In this project, you'll conduct a supply chain analysis of three of these ingredients used in an avocado toast, utilizing the Open Food Facts database. This database contains extensive, openly-sourced information on various foods, including their origins. Through this analysis, you will gain an in-depth understanding of the complex supply chain involved in producing a single dish.

In [2]:
import pandas as pd

In [1]:
#Create a general function to read and filter data for a particular ingredient,
###    and return the top origin country for that food item
def read_and_filter_data(filename, relevant_categories):
  df = pd.read_csv(filename, sep='\t')

  # Subset large DataFrame to include only relevant columns
  subset_columns = [ 'code', 'lc', 'product_name_en', 'quantity', 'serving_size', 'packaging_tags', 'brands', 'brands_tags', 'categories_tags', 'labels_tags', 'countries', 'countries_tags', 'origins','origins_tags']
  df = df[subset_columns]

  # Split tags into lists
  df['categories_list'] = df['categories_tags'].str.split(',')

  # Drop rows with null categories data
  df = df.dropna(subset = 'categories_list')

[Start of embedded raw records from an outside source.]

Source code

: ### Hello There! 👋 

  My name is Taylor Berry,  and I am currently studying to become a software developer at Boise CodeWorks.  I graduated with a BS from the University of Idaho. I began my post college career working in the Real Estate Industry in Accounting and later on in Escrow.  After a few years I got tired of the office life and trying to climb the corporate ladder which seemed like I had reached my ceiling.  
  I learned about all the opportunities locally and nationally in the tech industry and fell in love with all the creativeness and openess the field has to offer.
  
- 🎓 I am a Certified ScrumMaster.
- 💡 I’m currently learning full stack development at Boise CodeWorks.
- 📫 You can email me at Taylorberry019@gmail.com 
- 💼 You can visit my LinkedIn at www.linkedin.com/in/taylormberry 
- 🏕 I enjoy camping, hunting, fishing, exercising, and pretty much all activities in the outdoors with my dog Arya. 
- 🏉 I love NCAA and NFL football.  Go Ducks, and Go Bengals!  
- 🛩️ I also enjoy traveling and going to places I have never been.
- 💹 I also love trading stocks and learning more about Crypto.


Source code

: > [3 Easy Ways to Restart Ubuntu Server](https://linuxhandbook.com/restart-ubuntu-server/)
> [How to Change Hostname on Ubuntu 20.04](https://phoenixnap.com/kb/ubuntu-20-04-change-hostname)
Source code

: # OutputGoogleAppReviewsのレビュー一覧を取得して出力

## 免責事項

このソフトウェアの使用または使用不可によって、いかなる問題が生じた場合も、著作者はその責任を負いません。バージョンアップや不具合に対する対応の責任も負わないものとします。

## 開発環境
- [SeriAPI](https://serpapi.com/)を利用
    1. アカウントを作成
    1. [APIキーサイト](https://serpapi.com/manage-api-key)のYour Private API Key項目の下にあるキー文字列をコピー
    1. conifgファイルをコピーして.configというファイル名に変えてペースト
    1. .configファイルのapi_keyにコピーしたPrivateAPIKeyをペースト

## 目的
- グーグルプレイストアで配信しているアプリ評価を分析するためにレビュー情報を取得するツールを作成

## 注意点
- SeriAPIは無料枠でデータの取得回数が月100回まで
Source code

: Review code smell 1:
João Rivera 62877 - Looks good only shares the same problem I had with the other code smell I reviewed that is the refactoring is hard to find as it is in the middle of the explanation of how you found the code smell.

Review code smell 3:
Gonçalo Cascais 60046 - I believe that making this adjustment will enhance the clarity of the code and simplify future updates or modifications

  # Filter data for relevant categories
  df = df[df['categories_list'].apply(lambda x: any([i for i in x if i in relevant_categories]))]

  # Filter data for the UK
  df_uk = df[(df['countries']=='United Kingdom')]

  # Find top origin country string with the highest count
  top_origin_string = (df_uk['origins_tags'].value_counts().index[0])

  # Clean up top origin country string
  top_origin_country = top_origin_string.lstrip("en:")
  top_origin_country = top_origin_country.replace('-', ' ')

  print(f'**{filename[:-4]} origins**','\n', top_origin_country, '\n')

  print ("Top origin country: ", top_origin_country)
  print ("\n")

  # End of function - return top origin country for this ingredient
  return top_origin_country

In [3]:
#avocado oil supply chain
path_avocado = '/content/drive/MyDrive/dataset/avocado.csv'
with open('/content/relevant_avocado_categories.txt','r') as file:
  relevant_avocado = file.read().splitlines()
  file.close()

top_avocado = read_and_filter_data(path_avocado, relevant_avocado)

**/content/drive/MyDrive/dataset/avocado origins** 
 peru 

Top origin country:  peru




In [4]:
#olive oil supply chain
path_olive = '/content/drive/MyDrive/dataset/olive_oil.csv'

#loading the txt file
with open('/content/relevant_olive_oil_categories.txt','r') as file:
  relevant_olive = file.read().splitlines()
  file.close()

#top country for olive oil origin
top_olive = read_and_filter_data(path_olive, relevant_olive)

  df = pd.read_csv(filename, sep='\t')


**/content/drive/MyDrive/dataset/olive_oil origins** 
 greece 

Top origin country:  greece




In [5]:
#sourdough supply chain
path_sour = '/content/drive/MyDrive/dataset/sourdough.csv'

with open('/content/relevant_sourdough_categories.txt','r') as file:
  relevant_sour = file.read().splitlines()
  file.close()

top_sour = read_and_filter_data(path_sour, relevant_sour)

**/content/drive/MyDrive/dataset/sourdough origins** 
 united kingdom 

Top origin country:  united kingdom